Jung-Woo Kim, Dong-Keun Cho, Nak-Youl Ko, Jongtae Jeong, Min-Hoon Baik
Nuclear Technology | Volume 203 | Number 1 | July 2018 | Pages 1-16
Technical Paper | doi.org/10.1080/00295450.2018.1426331
Articles are hosted by Taylor and Francis Online.
New methodology for a risk-based safety assessment of a geological disposal system of nuclear waste was implemented using the numerical Korea Atomic Energy Research Institute (KAERI) Performance Assessment Model (K-PAM). K-PAM was applied to a conceptual geological disposal system for pyroprocessed radioactive wastes based on the KAERI Underground Research Tunnel (KURT) site. The methodology was systematically organized for model development considering two types of external events: earthquakes and well intrusion.

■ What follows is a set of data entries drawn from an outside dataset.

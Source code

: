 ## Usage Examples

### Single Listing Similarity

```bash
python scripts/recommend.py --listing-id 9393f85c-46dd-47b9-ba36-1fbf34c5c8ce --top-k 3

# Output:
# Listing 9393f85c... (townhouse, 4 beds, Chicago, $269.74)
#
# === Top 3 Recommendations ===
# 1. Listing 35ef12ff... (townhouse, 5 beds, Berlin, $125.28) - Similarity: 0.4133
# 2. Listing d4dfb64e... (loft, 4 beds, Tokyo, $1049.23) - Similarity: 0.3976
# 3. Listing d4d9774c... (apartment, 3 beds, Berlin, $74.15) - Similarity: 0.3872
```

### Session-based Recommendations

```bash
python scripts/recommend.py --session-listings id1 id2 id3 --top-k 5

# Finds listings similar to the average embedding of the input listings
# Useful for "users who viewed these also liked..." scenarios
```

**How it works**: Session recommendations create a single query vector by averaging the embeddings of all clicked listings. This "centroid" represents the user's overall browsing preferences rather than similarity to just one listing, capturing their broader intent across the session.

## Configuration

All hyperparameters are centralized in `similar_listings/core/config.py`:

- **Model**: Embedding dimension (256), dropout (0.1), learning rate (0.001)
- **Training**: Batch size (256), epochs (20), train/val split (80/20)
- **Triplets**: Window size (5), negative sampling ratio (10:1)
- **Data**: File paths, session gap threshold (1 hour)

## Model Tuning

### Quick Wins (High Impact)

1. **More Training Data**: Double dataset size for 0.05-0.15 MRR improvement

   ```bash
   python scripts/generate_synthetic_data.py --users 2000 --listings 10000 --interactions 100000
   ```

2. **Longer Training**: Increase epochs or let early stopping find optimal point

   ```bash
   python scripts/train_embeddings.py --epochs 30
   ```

Following description of its conceptual models and submodules, K-PAM was partially verified by comparing the consequences of two major modules of K-PAM—engineered barrier system and natural barrier system—with those by a well-known, comparable process model using COMSOL. In addition, K-PAM was demonstrated using three scenarios: (1) the reference scenario, in which the normal consequences of the disposal system without external events could be predicted; (2) the deterministic complex scenario, in which the impacts of individual external events on the disposal system could be estimated separately; and (3) the probabilistic complex scenario, in which the efficiency of the new methodology for a risk-based safety assessment could be confirmed numerically by showing the probable maximum dose rate according to any single scenario, the convergence of risk, the dominant impacts contributing to the maximum dose rate, and the probability of occurrence of the scenario groups.